Art. 3 Data Retention
3.1 Your personal data will be retained only for the time necessary to ensure the proper provision of the services offered through the Site.
- For customer care/request-response purposes, data will be deleted once the assistance service is completed and, in any case, within a maximum of 3 months from the last email exchange with the data subject.
- Data collected through analytics/advertising cookies is retained according to the timeframes indicated in the Site’s Cookie Policy.
3.2 Without prejudice to Article 3.1, the Data Controller may retain your personal data for the time required by specific regulations, as amended from time to time.

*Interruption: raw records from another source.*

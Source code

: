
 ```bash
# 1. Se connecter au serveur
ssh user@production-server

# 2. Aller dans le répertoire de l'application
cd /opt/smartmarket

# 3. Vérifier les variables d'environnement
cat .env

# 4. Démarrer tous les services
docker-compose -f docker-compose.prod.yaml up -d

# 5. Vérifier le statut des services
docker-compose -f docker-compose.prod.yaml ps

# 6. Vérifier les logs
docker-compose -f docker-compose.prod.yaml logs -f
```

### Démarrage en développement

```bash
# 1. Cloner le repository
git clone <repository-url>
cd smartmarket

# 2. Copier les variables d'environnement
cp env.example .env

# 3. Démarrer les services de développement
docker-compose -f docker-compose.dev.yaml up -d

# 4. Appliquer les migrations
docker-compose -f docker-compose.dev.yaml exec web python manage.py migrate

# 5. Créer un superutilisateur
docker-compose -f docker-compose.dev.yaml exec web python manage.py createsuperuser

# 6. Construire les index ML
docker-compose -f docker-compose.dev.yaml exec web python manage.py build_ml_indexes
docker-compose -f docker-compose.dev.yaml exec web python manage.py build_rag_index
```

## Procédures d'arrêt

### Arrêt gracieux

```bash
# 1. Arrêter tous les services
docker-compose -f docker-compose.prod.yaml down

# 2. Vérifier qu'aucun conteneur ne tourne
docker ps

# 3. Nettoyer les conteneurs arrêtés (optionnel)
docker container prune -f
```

Art. 4 Transfer of Personal Data
4.1 The Data Controller is based in a country with an adequate level of regulatory security.

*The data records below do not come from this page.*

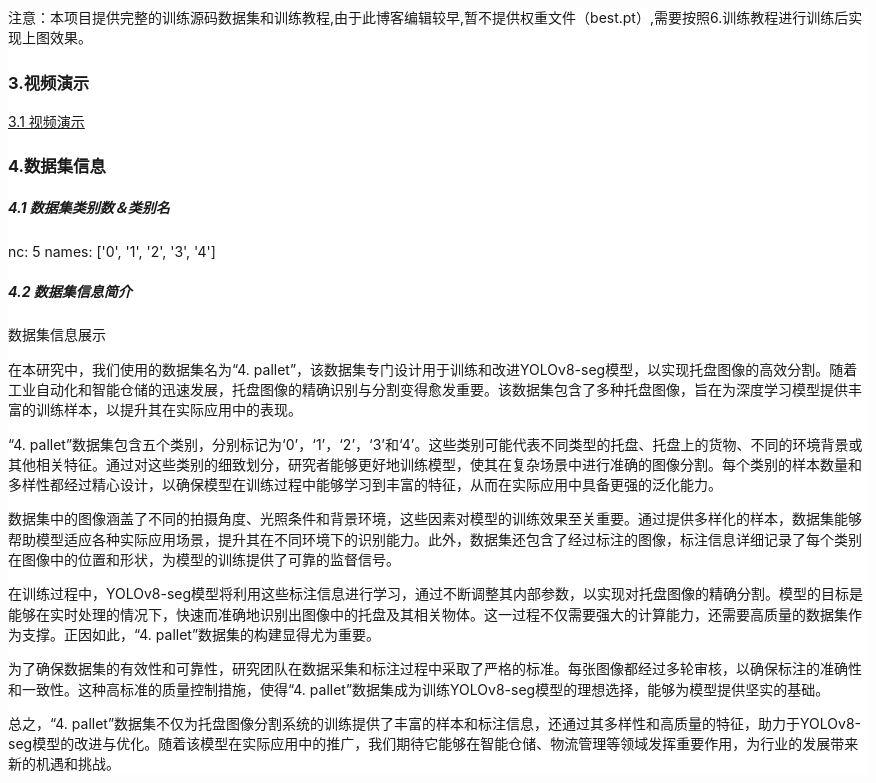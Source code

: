 注意：本项目提供完整的训练源码数据集和训练教程,由于此博客编辑较早,暂不提供权重文件（best.pt）,需要按照6.训练教程进行训练后实现上图效果。

### 3.视频演示

[3.1 视频演示](https://www.bilibili.com/video/BV1eXUmYXEqZ/)

### 4.数据集信息

##### 4.1 数据集类别数＆类别名

nc: 5
names: ['0', '1', '2', '3', '4']


##### 4.2 数据集信息简介

数据集信息展示

在本研究中，我们使用的数据集名为“4. pallet”，该数据集专门设计用于训练和改进YOLOv8-seg模型，以实现托盘图像的高效分割。随着工业自动化和智能仓储的迅速发展，托盘图像的精确识别与分割变得愈发重要。该数据集包含了多种托盘图像，旨在为深度学习模型提供丰富的训练样本，以提升其在实际应用中的表现。

“4. pallet”数据集包含五个类别，分别标记为‘0’，‘1’，‘2’，‘3’和‘4’。这些类别可能代表不同类型的托盘、托盘上的货物、不同的环境背景或其他相关特征。通过对这些类别的细致划分，研究者能够更好地训练模型，使其在复杂场景中进行准确的图像分割。每个类别的样本数量和多样性都经过精心设计，以确保模型在训练过程中能够学习到丰富的特征，从而在实际应用中具备更强的泛化能力。

数据集中的图像涵盖了不同的拍摄角度、光照条件和背景环境，这些因素对模型的训练效果至关重要。通过提供多样化的样本，数据集能够帮助模型适应各种实际应用场景，提升其在不同环境下的识别能力。此外，数据集还包含了经过标注的图像，标注信息详细记录了每个类别在图像中的位置和形状，为模型的训练提供了可靠的监督信号。

在训练过程中，YOLOv8-seg模型将利用这些标注信息进行学习，通过不断调整其内部参数，以实现对托盘图像的精确分割。模型的目标是能够在实时处理的情况下，快速而准确地识别出图像中的托盘及其相关物体。这一过程不仅需要强大的计算能力，还需要高质量的数据集作为支撑。正因如此，“4. pallet”数据集的构建显得尤为重要。

为了确保数据集的有效性和可靠性，研究团队在数据采集和标注过程中采取了严格的标准。每张图像都经过多轮审核，以确保标注的准确性和一致性。这种高标准的质量控制措施，使得“4. pallet”数据集成为训练YOLOv8-seg模型的理想选择，能够为模型提供坚实的基础。

总之，“4. pallet”数据集不仅为托盘图像分割系统的训练提供了丰富的样本和标注信息，还通过其多样性和高质量的特征，助力于YOLOv8-seg模型的改进与优化。随着该模型在实际应用中的推广，我们期待它能够在智能仓储、物流管理等领域发挥重要作用，为行业的发展带来新的机遇和挑战。
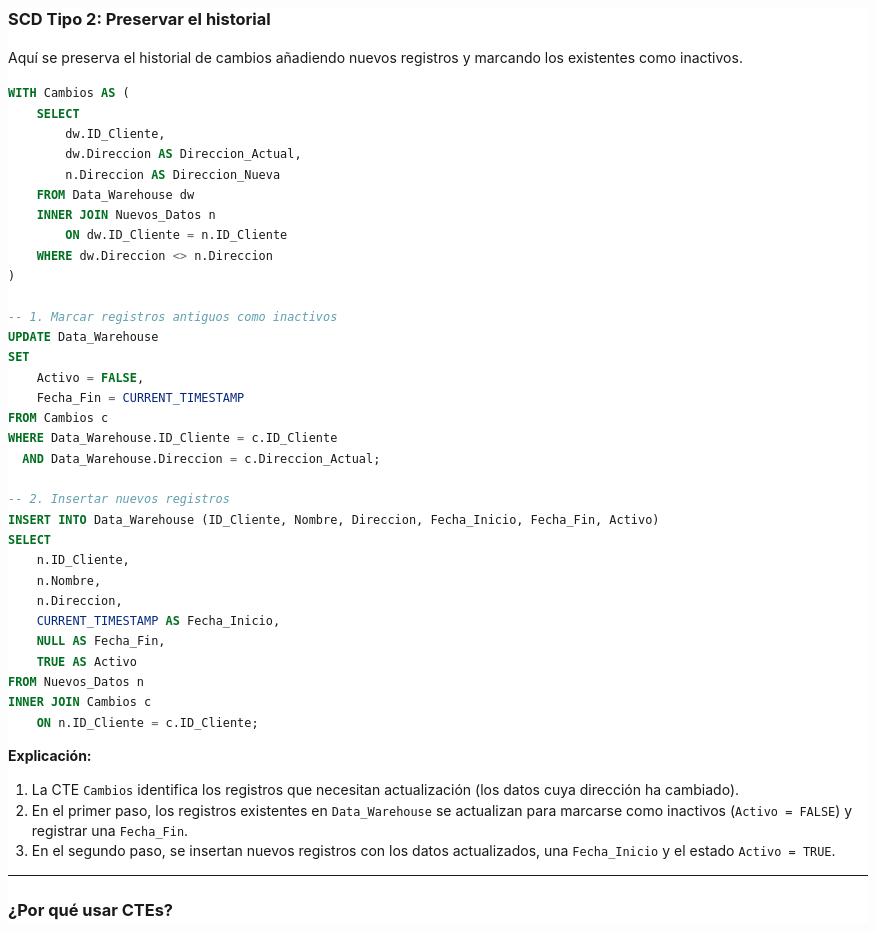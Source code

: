 ### **SCD Tipo 2: Preservar el historial**

Aquí se preserva el historial de cambios añadiendo nuevos registros y marcando los existentes como inactivos.

```sql
WITH Cambios AS (
    SELECT
        dw.ID_Cliente,
        dw.Direccion AS Direccion_Actual,
        n.Direccion AS Direccion_Nueva
    FROM Data_Warehouse dw
    INNER JOIN Nuevos_Datos n
        ON dw.ID_Cliente = n.ID_Cliente
    WHERE dw.Direccion <> n.Direccion
)

-- 1. Marcar registros antiguos como inactivos
UPDATE Data_Warehouse
SET
    Activo = FALSE,
    Fecha_Fin = CURRENT_TIMESTAMP
FROM Cambios c
WHERE Data_Warehouse.ID_Cliente = c.ID_Cliente
  AND Data_Warehouse.Direccion = c.Direccion_Actual;

-- 2. Insertar nuevos registros
INSERT INTO Data_Warehouse (ID_Cliente, Nombre, Direccion, Fecha_Inicio, Fecha_Fin, Activo)
SELECT
    n.ID_Cliente,
    n.Nombre,
    n.Direccion,
    CURRENT_TIMESTAMP AS Fecha_Inicio,
    NULL AS Fecha_Fin,
    TRUE AS Activo
FROM Nuevos_Datos n
INNER JOIN Cambios c
    ON n.ID_Cliente = c.ID_Cliente;
```

**Explicación:**

1. La CTE `Cambios` identifica los registros que necesitan actualización (los datos cuya dirección ha cambiado).
2. En el primer paso, los registros existentes en `Data_Warehouse` se actualizan para marcarse como inactivos (`Activo = FALSE`) y registrar una `Fecha_Fin`.
3. En el segundo paso, se insertan nuevos registros con los datos actualizados, una `Fecha_Inicio` y el estado `Activo = TRUE`.

---

### **¿Por qué usar CTEs?**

- Your personal data may be transferred to the USA via service providers (e.g. Google) based on transfer mechanisms recognized under applicable law (standard contractual clauses and/or relevant adequacy decisions).
- The transfer of your personal data may take place to Switzerland. This transfer is covered by the European Commission’s decision of January 15, 2024, which found that Switzerland ensures an adequate level of protection for personal data transferred from the European Union.
4.2 Without prejudice to Article 4.1, your data may in the future also be transferred to non-EU/non-Swiss countries for which no adequacy decision exists; in such cases, the Data Controller will adopt appropriate safeguards in compliance with applicable law (e.g. standard contractual clauses). You are invited to regularly review this Article 4.2 for any updates.
4.3 At the user’s request, the Data Controller will apply to the processing of personal data any more favorable provisions under the user’s national legislation, where applicable.
Art. 5 Data Subject Rights
The Data Controller informs you that you have the right to:
- request access to your personal data from the Data Controller, as well as rectification or erasure thereof, or restriction of the processing concerning you, or to object to its processing, in addition to the right to data portability;
- withdraw consent at any time, without affecting the lawfulness of processing based on consent given before its withdrawal;
- lodge a complaint with a competent supervisory authority.
The rights listed above may be exercised by submitting an informal request to the contact details indicated in the Introduction.
For users residing in Switzerland, the competent supervisory authority is the Federal Data Protection and Information Commissioner (FDPIC), www.edoeb.admin.ch.
For users residing in the European Union, the competent supervisory authority is that of the Member State of habitual residence, place of work, or the place where the alleged infringement occurred (for example, for Italy, the Garante per la Protezione dei Dati Personali, www.garanteprivacy.it).
Art. 6 Amendments and Miscellaneous
The Data Controller reserves the right to make changes to this policy at any time, giving appropriate notice to Site users by updating the date at the bottom of this document, and ensuring in all cases adequate and equivalent protection of personal data. To view any changes, you are invited to regularly consult this policy. In the event of material changes to this privacy policy, the Data Controller may also notify users via email.